### Prompt
Within the records below, how many lines hold the string "from"? State that number and nothing else.

### Dataset records
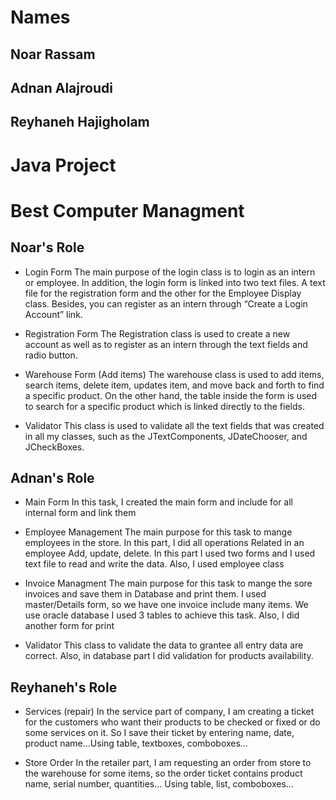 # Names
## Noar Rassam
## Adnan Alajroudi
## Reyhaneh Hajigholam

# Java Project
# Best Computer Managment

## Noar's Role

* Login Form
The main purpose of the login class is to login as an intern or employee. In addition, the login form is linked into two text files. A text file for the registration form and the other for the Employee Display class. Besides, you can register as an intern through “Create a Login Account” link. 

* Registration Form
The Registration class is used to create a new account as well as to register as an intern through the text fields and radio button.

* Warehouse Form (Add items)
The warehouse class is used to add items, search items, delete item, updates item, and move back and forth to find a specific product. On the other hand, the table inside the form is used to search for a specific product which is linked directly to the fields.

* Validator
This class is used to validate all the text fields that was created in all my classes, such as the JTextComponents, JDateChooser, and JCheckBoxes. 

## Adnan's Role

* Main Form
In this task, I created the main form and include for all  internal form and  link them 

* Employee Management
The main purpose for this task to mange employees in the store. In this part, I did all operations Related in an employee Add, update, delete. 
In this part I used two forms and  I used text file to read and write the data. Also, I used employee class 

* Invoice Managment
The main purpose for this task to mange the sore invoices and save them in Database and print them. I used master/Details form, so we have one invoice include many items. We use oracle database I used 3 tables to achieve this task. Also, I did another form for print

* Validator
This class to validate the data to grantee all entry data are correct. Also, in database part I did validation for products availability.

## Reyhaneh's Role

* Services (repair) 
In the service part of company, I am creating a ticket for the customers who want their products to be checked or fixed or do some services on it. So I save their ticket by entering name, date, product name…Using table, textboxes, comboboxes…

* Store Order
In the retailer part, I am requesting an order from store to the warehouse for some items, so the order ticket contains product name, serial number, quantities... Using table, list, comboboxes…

...

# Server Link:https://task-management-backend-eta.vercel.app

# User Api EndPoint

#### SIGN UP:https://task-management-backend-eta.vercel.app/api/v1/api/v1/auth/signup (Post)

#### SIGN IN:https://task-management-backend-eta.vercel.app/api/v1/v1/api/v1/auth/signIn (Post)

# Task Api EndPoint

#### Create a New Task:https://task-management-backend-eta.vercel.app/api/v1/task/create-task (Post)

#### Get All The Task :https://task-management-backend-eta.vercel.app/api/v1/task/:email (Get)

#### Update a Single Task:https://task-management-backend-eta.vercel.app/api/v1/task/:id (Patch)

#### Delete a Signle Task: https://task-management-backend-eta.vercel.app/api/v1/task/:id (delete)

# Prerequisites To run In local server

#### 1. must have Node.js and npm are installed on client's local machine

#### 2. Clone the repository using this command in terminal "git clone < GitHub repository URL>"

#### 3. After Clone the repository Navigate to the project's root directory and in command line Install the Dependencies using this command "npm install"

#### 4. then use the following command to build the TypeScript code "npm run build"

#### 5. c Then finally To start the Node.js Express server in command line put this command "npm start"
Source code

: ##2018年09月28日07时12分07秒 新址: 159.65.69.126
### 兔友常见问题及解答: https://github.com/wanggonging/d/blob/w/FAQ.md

==

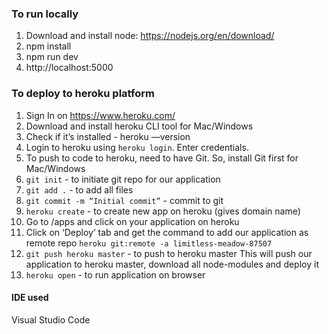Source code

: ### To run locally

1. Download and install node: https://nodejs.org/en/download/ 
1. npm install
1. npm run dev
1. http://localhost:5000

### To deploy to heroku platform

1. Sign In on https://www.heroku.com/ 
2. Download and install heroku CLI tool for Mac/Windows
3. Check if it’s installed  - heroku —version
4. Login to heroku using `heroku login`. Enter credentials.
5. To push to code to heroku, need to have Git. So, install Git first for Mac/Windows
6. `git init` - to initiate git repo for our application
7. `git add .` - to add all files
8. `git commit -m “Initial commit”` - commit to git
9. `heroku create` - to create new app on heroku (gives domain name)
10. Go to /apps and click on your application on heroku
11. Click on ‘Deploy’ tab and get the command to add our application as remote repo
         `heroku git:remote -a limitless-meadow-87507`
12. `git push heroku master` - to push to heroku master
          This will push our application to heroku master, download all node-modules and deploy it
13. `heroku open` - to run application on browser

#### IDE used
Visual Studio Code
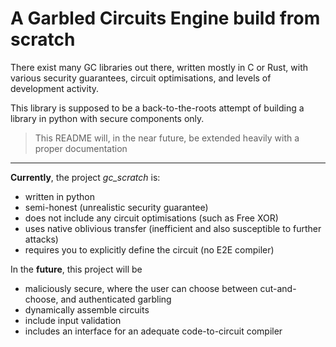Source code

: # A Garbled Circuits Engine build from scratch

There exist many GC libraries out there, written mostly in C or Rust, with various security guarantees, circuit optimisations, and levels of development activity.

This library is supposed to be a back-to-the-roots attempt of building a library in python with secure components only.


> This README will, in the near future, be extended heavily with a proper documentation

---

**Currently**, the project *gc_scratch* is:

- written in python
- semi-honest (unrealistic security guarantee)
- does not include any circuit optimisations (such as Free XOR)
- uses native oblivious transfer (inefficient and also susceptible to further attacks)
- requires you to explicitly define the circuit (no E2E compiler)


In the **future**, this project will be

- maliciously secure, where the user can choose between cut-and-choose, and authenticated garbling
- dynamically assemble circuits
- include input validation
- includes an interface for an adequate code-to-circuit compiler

### Result
2